Statistics: Good or Bad? [Black Swan]
For a while now I have been adamant about perusing a dual degree in statistics and economics, but after reading “The Black Swan: The Impact of the Highly Improbable,” I’ve become flustered and lost in what to do. The arguments Taleb made about the Gaussian curve and using the hard sciences in the social science seemed logical and made me question the whole academic field of statistics and economics. I don’t know, I guess it’s a good thing that I’m not having this crisis when I’m actually working.
I do love finance and do love following current events, and I want to do something in finance after college. However, in college I wanted to major in something, at least slightly, technical because I know that I would never have that opportunity to do so again (or at least for a long time). That’s why I wanted to major in statistics. But after reading the Black Swan, I think it might actually be detrimental if I do so.
Do you guys have any suggestions?
Read you bible and pray, every day.
Taleb writes about very general concepts. In practice, statistics skills are invaluable. For example, even though asset prices are not normally distributed, you will still use black scholes as a pricing convention.
If you find stats interesting, I'd say still go for it. If nothing else, it might help you break into finance to begin with.
I'd really like to see this topic discussed in further detail. I'm in pretty much exactly the same position as the OP: came into college thinking quant shit was the be all end all, and only realized later that all the complicated math and stat doesn't really work. Right now, I'm wondering why I should even continue majoring in this crap when I can do something chill like Econ, rock the GPA and land a job. Then again, I might just be a pussy because stats is a pain in the ass to learn on your own when you have shitty teachers.
(Might want to move this to the trading forum to get more relevant responses)
Don't let Taleb determine what you major in, but the one thing you should take away from his books is as he would say "don't be a sucker."
I understand your concern, having gone through the same mental debate.
In the end, it's a debate that can be answered through empiric evidence. Look at HFT shops, look at Renaissance or DE Shaw. Their strats are quant based and work.
That said, they can lose money too, and are hardly infallible. The value guys are rockstars too. Einhorn and the like. It's up to you what style you like most.
I learnt stats as a part of physics and electrical engineering, and we never used stats to quantify human behavior or construct term structure models. For example, the normal distribution (that you say you've lost faith in) wasn't first developed to explain financial events, but rather to explain the movement of gas particles. The vast majority of quantitative models are actually applied physics equations massaged to explain financial instruments and markets (read Black-Scholes and Heat equation). Ito calculus is rocket science (quite literally). Have you ever wondered why the vast majority of quants from the 80s and 90s were physicists?
To come to the point, financial math is not an exact science, while electrical engineering and physics are. The development of math in any field starts with some basic assumptions (like Newton's laws of motion or Maxwell's equations), and are built on that. These laws have stood the test of time to the extent that they're "exact" now. The assumptions of Financial Math, however, were formed relatively recently and were borrowed from physics and were calibrated to fit the markets. It's not "exact" yet, and hence the reason the math can't explain certain events.

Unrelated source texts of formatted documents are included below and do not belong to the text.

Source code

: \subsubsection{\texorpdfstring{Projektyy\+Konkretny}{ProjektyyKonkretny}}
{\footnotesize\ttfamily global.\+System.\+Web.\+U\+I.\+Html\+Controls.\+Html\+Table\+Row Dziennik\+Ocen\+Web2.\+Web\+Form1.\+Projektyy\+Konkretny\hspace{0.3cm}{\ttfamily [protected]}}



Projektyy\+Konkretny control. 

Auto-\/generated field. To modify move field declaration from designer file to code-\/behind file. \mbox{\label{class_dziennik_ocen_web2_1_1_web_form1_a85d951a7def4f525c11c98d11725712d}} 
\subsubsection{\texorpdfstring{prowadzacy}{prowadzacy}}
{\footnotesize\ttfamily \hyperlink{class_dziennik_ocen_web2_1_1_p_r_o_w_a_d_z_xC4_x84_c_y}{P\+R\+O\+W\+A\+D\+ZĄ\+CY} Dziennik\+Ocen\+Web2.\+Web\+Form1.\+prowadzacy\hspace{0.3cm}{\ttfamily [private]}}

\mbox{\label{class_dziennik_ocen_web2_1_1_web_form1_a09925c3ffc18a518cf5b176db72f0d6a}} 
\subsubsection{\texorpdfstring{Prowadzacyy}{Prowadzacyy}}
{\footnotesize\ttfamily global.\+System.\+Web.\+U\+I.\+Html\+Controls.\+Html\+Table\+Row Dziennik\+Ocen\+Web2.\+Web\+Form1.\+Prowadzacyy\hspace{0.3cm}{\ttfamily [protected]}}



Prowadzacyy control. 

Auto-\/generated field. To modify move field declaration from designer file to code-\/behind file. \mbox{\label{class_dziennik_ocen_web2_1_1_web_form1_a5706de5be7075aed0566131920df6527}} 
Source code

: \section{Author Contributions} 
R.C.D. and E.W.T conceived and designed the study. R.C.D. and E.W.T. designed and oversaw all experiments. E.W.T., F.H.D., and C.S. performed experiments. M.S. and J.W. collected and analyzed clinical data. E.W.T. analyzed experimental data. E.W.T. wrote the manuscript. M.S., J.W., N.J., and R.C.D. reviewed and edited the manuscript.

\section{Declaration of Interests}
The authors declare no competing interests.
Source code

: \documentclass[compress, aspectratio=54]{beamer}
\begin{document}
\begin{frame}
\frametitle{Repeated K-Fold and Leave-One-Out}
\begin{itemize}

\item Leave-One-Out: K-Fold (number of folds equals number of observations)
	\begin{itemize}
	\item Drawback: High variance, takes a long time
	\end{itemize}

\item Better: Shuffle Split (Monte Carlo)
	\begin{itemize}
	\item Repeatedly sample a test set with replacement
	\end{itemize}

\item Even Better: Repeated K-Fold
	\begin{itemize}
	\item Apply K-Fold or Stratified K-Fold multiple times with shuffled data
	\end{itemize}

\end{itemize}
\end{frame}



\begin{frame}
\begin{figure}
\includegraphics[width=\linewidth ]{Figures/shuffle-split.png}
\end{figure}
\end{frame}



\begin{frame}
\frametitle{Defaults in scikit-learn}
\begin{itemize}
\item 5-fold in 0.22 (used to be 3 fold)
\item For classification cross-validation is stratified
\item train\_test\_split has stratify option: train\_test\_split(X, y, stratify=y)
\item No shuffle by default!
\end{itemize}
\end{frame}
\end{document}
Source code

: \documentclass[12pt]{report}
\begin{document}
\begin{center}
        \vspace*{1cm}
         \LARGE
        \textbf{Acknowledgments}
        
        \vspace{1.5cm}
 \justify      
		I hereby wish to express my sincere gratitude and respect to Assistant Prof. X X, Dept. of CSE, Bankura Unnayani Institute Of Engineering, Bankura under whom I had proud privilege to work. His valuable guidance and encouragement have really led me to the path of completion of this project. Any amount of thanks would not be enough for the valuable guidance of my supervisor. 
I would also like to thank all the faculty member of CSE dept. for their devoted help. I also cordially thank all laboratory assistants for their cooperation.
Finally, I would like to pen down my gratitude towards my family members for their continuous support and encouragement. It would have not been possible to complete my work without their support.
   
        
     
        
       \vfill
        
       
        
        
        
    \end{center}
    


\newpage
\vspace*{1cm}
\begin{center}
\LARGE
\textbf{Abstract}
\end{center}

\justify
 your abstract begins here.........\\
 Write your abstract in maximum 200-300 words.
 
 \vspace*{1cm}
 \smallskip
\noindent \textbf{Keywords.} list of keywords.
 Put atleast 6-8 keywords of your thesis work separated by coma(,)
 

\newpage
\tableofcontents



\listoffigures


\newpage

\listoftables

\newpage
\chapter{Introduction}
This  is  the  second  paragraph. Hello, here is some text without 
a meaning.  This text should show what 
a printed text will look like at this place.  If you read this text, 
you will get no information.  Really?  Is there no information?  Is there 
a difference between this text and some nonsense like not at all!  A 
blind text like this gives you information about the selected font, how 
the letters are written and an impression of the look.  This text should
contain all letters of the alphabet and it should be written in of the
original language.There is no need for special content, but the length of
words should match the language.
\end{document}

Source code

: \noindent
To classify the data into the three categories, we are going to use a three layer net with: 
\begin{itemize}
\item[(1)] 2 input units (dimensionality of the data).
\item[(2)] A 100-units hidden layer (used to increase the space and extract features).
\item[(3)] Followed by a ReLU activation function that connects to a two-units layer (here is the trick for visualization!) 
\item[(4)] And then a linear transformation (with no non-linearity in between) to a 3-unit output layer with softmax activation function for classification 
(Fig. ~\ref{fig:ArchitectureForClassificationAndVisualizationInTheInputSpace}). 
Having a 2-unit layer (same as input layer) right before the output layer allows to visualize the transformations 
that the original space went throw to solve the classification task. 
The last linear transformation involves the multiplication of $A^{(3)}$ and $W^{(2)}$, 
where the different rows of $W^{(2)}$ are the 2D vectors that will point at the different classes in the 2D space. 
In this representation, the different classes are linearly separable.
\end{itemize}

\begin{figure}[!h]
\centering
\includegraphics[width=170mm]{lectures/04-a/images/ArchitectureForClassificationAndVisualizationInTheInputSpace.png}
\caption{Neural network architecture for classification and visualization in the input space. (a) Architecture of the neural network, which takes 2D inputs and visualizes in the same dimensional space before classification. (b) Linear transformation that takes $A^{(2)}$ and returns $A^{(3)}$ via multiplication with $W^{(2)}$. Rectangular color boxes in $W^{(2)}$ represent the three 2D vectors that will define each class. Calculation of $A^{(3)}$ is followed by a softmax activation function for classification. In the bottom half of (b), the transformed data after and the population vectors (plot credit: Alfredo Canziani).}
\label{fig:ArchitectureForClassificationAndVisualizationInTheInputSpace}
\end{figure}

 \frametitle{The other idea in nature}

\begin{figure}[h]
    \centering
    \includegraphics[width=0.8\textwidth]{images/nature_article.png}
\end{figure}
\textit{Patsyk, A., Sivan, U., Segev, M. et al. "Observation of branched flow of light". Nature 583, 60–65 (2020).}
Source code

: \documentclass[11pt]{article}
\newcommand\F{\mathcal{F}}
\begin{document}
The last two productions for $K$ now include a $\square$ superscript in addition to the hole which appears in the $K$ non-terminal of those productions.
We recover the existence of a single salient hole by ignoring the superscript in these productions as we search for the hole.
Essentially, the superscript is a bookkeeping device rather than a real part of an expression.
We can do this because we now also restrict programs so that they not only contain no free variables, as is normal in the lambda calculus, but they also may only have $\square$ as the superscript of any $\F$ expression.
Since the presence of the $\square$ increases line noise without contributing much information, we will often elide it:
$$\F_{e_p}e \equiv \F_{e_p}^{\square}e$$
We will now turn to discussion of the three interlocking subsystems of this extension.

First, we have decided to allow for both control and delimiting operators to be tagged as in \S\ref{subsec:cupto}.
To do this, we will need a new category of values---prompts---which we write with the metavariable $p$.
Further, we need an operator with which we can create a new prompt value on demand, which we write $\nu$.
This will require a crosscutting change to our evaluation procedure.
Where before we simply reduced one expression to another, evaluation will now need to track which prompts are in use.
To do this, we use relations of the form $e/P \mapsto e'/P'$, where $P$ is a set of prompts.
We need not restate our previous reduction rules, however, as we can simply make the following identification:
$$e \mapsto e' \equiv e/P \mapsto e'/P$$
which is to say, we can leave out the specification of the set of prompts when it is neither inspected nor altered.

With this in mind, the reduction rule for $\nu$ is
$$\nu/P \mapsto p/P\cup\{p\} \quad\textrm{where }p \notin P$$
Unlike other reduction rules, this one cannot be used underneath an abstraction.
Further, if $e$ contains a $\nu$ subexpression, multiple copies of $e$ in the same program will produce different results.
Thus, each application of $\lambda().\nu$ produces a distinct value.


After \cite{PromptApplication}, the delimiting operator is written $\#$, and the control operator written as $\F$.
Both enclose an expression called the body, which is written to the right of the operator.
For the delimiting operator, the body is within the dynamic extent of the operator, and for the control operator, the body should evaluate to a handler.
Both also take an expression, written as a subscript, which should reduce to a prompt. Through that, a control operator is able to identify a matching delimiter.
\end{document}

I suspect it never will be exact. For a great coverage of these topics, see my post in the Econ Group (or, just read Richard Feynman's graduation speech "Cargo Cult Science" and F.A. Hayek's "The Pretense of Knowledge").
LOL -- that sounds really cocky and I didn't mean for it to. I meant for a great coverage of those topics via the links in my thread... Also, go on youtube and watch "Quants: The Alchemists of Finance" (or something like that).
Math is not meant to explain specific events. It's a framework. Engineers and physicists grant specific meaning to abstract framework to do whateva they need to do, so are the financial engineers. "as far as the laws of mathematics refer to reality, they are not certain; and as far as they are certain, they do not refer to reality." ----Albert Einstein
I completely agree with you (and think you've done a better job of conveying my original point). The point of my post was that the framework for engineering and physics has been around for a long time and is well established (did not mean exact literally, hence the quotes). The Financial Engineering framework, however, is just a convolution of other framework and has room for improvement.
Combine a major in psychology with your stats major
One thing I've come to realise from this line of works is the fallacies in the assumptions people make about data.
Look at specifically what the facts are, and what the limitations of what they mean are. Humanity makes some very bizarre and often self harming decisions (she doesn't like me, you fancy her not me etc. etc.) because of this, based on very loose evidence.
Interestingly, does anyone else think that Taleb uses random in the same way most people use the word God?
you misunderstood taleb, he doesn't say statistics are useless, he just argues they are misused by an aweful lot of people. Its still a worthwhile topic to study, just be aware of the limitations. Same applies for economics.
The only issue is once you accept talebs framework of thinking and start looking for bias and fallacies in every data source you can never read a newspaper article again(this is more true of fooled by randomness I feel).
damn you taleb!
For every Black Swan there are people who care them.